▶ TASK DETAILS
All records that follow are to be restated exactly.
BEGIN DATASET EXCERPTS
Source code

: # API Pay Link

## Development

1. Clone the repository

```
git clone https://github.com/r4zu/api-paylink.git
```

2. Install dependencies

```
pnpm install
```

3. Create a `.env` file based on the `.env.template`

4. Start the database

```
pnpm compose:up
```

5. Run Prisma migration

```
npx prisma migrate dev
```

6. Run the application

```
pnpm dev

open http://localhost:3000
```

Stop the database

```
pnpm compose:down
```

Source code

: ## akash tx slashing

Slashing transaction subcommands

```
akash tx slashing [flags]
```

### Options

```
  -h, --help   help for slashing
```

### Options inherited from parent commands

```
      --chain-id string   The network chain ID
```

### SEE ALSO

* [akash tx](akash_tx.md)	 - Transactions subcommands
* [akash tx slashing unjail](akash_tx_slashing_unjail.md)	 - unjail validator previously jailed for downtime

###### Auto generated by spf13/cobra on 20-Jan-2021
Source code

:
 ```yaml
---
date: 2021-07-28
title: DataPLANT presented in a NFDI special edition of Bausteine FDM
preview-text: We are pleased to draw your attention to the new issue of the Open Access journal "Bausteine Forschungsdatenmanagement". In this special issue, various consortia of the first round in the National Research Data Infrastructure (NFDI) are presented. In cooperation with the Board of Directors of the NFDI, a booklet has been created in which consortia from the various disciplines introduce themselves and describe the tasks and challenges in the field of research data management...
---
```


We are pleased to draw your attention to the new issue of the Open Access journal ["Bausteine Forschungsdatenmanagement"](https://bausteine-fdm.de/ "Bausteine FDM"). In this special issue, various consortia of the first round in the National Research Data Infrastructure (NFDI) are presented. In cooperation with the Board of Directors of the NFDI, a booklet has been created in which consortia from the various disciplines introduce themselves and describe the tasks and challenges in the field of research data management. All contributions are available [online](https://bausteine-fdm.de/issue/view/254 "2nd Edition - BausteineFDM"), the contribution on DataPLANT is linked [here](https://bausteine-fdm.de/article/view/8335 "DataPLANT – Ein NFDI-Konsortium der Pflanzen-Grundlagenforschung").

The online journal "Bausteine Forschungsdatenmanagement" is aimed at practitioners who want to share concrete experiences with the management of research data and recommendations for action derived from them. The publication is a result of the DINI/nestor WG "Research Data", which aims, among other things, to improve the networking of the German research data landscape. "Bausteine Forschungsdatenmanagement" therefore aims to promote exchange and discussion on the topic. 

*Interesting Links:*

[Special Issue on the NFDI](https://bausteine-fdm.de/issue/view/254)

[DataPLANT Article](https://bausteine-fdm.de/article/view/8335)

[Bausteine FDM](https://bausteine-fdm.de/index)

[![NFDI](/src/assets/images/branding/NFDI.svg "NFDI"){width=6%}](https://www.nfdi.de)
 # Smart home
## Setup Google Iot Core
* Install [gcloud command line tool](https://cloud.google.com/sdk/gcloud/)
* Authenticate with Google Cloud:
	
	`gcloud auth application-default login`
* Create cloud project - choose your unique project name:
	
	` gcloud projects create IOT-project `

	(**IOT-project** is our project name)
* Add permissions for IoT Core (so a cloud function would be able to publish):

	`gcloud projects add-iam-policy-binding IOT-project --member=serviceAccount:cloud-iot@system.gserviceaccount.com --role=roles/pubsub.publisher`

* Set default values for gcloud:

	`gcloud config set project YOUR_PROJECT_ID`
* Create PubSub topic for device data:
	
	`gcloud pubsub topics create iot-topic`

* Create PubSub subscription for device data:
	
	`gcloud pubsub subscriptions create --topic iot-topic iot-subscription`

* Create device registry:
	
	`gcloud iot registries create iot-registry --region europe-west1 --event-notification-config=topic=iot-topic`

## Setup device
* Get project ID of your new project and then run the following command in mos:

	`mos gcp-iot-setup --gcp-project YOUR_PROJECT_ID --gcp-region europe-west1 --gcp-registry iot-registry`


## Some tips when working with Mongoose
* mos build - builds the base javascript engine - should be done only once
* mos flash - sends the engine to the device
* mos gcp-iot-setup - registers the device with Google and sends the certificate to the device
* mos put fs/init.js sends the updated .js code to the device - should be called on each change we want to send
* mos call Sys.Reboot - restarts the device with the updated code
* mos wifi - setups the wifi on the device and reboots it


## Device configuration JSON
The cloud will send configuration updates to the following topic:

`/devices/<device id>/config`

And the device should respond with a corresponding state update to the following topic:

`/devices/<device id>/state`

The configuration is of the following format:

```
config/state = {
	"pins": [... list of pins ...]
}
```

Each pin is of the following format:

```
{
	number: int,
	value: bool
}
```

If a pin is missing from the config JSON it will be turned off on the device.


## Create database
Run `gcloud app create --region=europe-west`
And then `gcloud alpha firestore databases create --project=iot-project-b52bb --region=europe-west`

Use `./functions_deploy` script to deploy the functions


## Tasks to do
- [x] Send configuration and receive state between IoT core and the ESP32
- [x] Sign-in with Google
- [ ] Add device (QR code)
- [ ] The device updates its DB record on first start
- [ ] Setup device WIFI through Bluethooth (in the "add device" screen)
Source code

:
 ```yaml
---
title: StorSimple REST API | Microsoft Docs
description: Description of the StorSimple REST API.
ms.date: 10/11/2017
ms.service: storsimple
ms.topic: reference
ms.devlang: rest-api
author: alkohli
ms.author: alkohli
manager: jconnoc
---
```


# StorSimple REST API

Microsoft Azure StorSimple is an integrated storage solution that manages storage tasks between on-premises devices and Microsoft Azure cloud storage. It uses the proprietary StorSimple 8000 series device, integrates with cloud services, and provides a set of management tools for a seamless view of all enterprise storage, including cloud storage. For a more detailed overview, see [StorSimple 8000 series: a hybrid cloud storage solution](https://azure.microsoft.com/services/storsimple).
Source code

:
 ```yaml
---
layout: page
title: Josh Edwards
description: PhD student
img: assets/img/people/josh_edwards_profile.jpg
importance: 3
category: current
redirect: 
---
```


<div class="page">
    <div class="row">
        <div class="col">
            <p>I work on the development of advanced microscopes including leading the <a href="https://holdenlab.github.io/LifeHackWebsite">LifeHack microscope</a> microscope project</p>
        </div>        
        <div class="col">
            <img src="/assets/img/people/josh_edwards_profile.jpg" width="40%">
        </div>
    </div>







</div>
END DATASET EXCERPTS
▶ RESPONSE BELOW
Source code

: # API Pay Link

## Development

1. Clone the repository

```
git clone https://github.com/r4zu/api-paylink.git
```

2. Install dependencies

```
pnpm install
```

3. Create a `.env` file based on the `.env.template`

4. Start the database

```
pnpm compose:up
```

5. Run Prisma migration

```
npx prisma migrate dev
```

6. Run the application

```
pnpm dev

open http://localhost:3000
```

Stop the database

```
pnpm compose:down
```

Source code

: ## akash tx slashing

Slashing transaction subcommands

```
akash tx slashing [flags]
```

### Options

```
  -h, --help   help for slashing
```

### Options inherited from parent commands

```
      --chain-id string   The network chain ID
```

### SEE ALSO

* [akash tx](akash_tx.md)	 - Transactions subcommands
* [akash tx slashing unjail](akash_tx_slashing_unjail.md)	 - unjail validator previously jailed for downtime

###### Auto generated by spf13/cobra on 20-Jan-2021
Source code

:
 ```yaml
---
date: 2021-07-28
title: DataPLANT presented in a NFDI special edition of Bausteine FDM
preview-text: We are pleased to draw your attention to the new issue of the Open Access journal "Bausteine Forschungsdatenmanagement". In this special issue, various consortia of the first round in the National Research Data Infrastructure (NFDI) are presented. In cooperation with the Board of Directors of the NFDI, a booklet has been created in which consortia from the various disciplines introduce themselves and describe the tasks and challenges in the field of research data management...
---
```


We are pleased to draw your attention to the new issue of the Open Access journal ["Bausteine Forschungsdatenmanagement"](https://bausteine-fdm.de/ "Bausteine FDM"). In this special issue, various consortia of the first round in the National Research Data Infrastructure (NFDI) are presented. In cooperation with the Board of Directors of the NFDI, a booklet has been created in which consortia from the various disciplines introduce themselves and describe the tasks and challenges in the field of research data management. All contributions are available [online](https://bausteine-fdm.de/issue/view/254 "2nd Edition - BausteineFDM"), the contribution on DataPLANT is linked [here](https://bausteine-fdm.de/article/view/8335 "DataPLANT – Ein NFDI-Konsortium der Pflanzen-Grundlagenforschung").

The online journal "Bausteine Forschungsdatenmanagement" is aimed at practitioners who want to share concrete experiences with the management of research data and recommendations for action derived from them. The publication is a result of the DINI/nestor WG "Research Data", which aims, among other things, to improve the networking of the German research data landscape. "Bausteine Forschungsdatenmanagement" therefore aims to promote exchange and discussion on the topic. 

*Interesting Links:*

[Special Issue on the NFDI](https://bausteine-fdm.de/issue/view/254)

[DataPLANT Article](https://bausteine-fdm.de/article/view/8335)

[Bausteine FDM](https://bausteine-fdm.de/index)

[![NFDI](/src/assets/images/branding/NFDI.svg "NFDI"){width=6%}](https://www.nfdi.de)
 # Smart home
## Setup Google Iot Core
* Install [gcloud command line tool](https://cloud.google.com/sdk/gcloud/)
* Authenticate with Google Cloud:
	
	`gcloud auth application-default login`
* Create cloud project - choose your unique project name:
	
	` gcloud projects create IOT-project `

	(**IOT-project** is our project name)
* Add permissions for IoT Core (so a cloud function would be able to publish):

	`gcloud projects add-iam-policy-binding IOT-project --member=serviceAccount:cloud-iot@system.gserviceaccount.com --role=roles/pubsub.publisher`

* Set default values for gcloud:

	`gcloud config set project YOUR_PROJECT_ID`
* Create PubSub topic for device data:
	
	`gcloud pubsub topics create iot-topic`

* Create PubSub subscription for device data:
	
	`gcloud pubsub subscriptions create --topic iot-topic iot-subscription`

* Create device registry:
	
	`gcloud iot registries create iot-registry --region europe-west1 --event-notification-config=topic=iot-topic`

## Setup device
* Get project ID of your new project and then run the following command in mos:

	`mos gcp-iot-setup --gcp-project YOUR_PROJECT_ID --gcp-region europe-west1 --gcp-registry iot-registry`


## Some tips when working with Mongoose
* mos build - builds the base javascript engine - should be done only once
* mos flash - sends the engine to the device
* mos gcp-iot-setup - registers the device with Google and sends the certificate to the device
* mos put fs/init.js sends the updated .js code to the device - should be called on each change we want to send
* mos call Sys.Reboot - restarts the device with the updated code
* mos wifi - setups the wifi on the device and reboots it


## Device configuration JSON
The cloud will send configuration updates to the following topic:

`/devices/<device id>/config`

And the device should respond with a corresponding state update to the following topic:

`/devices/<device id>/state`

The configuration is of the following format:

```
config/state = {
	"pins": [... list of pins ...]
}
```

Each pin is of the following format:

```
{
	number: int,
	value: bool
}
```

If a pin is missing from the config JSON it will be turned off on the device.


## Create database
Run `gcloud app create --region=europe-west`
And then `gcloud alpha firestore databases create --project=iot-project-b52bb --region=europe-west`

Use `./functions_deploy` script to deploy the functions


## Tasks to do
- [x] Send configuration and receive state between IoT core and the ESP32
- [x] Sign-in with Google
- [ ] Add device (QR code)
- [ ] The device updates its DB record on first start
- [ ] Setup device WIFI through Bluethooth (in the "add device" screen)
Source code

:
 ```yaml
---
title: StorSimple REST API | Microsoft Docs
description: Description of the StorSimple REST API.
ms.date: 10/11/2017
ms.service: storsimple
ms.topic: reference
ms.devlang: rest-api
author: alkohli
ms.author: alkohli
manager: jconnoc
---
```


# StorSimple REST API

Microsoft Azure StorSimple is an integrated storage solution that manages storage tasks between on-premises devices and Microsoft Azure cloud storage. It uses the proprietary StorSimple 8000 series device, integrates with cloud services, and provides a set of management tools for a seamless view of all enterprise storage, including cloud storage. For a more detailed overview, see [StorSimple 8000 series: a hybrid cloud storage solution](https://azure.microsoft.com/services/storsimple).
Source code

:
 ```yaml
---
layout: page
title: Josh Edwards
description: PhD student
img: assets/img/people/josh_edwards_profile.jpg
importance: 3
category: current
redirect: 
---
```


<div class="page">
    <div class="row">
        <div class="col">
            <p>I work on the development of advanced microscopes including leading the <a href="https://holdenlab.github.io/LifeHackWebsite">LifeHack microscope</a> microscope project</p>
        </div>        
        <div class="col">
            <img src="/assets/img/people/josh_edwards_profile.jpg" width="40%">
        </div>
    </div>







</div>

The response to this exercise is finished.